An der Schwelle vom 17. zum 18. Jahrhundert gründeten die wendischen Brüder Šimanec eine Stiftung, um zwölf jungen Männern das Studium der katholischen Theologie zu ermöglichen. 1726 wurde der Grundstein für das Lausitzer Seminar in Prag gelegt. Diese Institution diente jedoch nicht nur der Lehre, sondern auch als Versammlungsort für bedeutende nationale Erwecker jener Zeit. Ein regelmäßiger Besucher war beispielsweise Václav Hanka, ein gebildeter tschechischer Philologe und Sorabist, der leider vor allem durch seine Fälschungen von Handschriften in die Geschichte einging.
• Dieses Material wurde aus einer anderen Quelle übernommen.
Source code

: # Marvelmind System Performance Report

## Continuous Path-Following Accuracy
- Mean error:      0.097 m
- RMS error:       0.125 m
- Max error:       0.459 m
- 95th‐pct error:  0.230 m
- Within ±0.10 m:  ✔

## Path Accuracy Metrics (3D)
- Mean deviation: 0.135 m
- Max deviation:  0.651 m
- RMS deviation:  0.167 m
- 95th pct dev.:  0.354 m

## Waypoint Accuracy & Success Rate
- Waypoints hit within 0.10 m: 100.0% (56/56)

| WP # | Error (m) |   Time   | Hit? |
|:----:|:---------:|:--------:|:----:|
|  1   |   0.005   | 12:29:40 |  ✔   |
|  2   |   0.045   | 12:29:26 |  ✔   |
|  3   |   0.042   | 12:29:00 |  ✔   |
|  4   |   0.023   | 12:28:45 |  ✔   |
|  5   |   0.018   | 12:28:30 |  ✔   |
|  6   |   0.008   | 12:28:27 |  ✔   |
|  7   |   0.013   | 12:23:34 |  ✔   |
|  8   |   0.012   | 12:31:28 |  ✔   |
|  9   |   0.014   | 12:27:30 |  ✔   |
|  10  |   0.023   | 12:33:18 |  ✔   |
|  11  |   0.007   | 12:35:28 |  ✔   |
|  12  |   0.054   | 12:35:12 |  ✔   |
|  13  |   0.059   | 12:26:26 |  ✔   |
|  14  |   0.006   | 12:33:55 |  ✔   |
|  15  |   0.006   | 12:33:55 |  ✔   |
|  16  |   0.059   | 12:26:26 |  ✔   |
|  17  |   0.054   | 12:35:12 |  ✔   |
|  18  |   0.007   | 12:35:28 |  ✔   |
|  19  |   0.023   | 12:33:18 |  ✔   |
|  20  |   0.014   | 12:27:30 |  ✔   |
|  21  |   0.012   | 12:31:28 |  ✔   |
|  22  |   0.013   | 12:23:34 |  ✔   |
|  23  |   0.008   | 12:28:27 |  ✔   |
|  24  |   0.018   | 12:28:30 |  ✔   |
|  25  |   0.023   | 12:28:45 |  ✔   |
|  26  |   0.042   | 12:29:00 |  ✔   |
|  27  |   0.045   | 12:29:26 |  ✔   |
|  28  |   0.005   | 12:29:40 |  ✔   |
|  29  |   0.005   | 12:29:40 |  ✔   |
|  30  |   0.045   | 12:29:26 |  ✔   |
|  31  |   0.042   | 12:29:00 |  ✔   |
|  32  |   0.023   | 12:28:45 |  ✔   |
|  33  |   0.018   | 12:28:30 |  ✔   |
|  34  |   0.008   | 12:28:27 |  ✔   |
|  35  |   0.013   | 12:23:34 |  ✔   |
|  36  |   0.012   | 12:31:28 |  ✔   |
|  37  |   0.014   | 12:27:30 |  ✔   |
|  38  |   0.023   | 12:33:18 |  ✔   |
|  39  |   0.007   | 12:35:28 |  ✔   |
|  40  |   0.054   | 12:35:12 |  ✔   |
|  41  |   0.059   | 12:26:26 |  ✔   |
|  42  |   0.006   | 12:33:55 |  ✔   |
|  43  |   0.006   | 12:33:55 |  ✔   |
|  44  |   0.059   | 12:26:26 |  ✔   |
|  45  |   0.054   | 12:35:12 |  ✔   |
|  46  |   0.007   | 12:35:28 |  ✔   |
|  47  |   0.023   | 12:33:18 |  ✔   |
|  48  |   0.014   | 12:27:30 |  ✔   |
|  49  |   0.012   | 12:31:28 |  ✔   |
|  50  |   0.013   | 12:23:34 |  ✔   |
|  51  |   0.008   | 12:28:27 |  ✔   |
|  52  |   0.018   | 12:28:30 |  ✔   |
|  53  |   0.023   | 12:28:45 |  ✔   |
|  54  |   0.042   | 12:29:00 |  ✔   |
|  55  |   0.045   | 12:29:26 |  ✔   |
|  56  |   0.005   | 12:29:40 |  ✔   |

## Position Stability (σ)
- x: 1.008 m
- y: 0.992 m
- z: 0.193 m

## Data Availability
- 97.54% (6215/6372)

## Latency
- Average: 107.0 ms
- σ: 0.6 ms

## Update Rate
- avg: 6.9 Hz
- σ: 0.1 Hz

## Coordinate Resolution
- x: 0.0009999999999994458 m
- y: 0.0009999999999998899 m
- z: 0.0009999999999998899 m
Auch der tschechische Dichter Karel Jaromír Erben sowie der slowakische Philologe Martin Hatala fanden dort zusammen. All diese Persönlichkeiten hatten einen erheblichen Einfluss auf das sorbische Selbstbewusstsein. Die überwältigende Mehrheit – möglicherweise 80 bis 90 Prozent der sorbischen nationalen Erwecker – absolvierte ihre Ausbildung am Lausitzer Seminar in Prag, darunter auch Schriftsteller wie Jan Pietr Jordan, Jakub Barth Čišinski, Michal Hórnik und Jan Skala sowie viele weitere. Das Seminar blieb bis 1923 bestehen. In diesem Jahr wurde das Bistum Meißen neu ins Leben gerufen und Bischof Christian Schreiber erklärte, dass er mit den „slawischen Winkelzügen“ aufräumen wolle. Er verkaufte das Gebäude des Seminars an die Stadt Prag und war nicht gerade ein Befürworter der Sorben.

Dennoch blieb die Freundschaft zwischen den Sorben und Tschechen unberührt von diesen Ereignissen. Im Gegenteil: Die tschechoslowakische Regierung verpflichtete sich, jährlich einigen sorbischen Studierenden ein Studium an der Prager Universität zu finanzieren und hielt dieses Versprechen bis 1938 ein.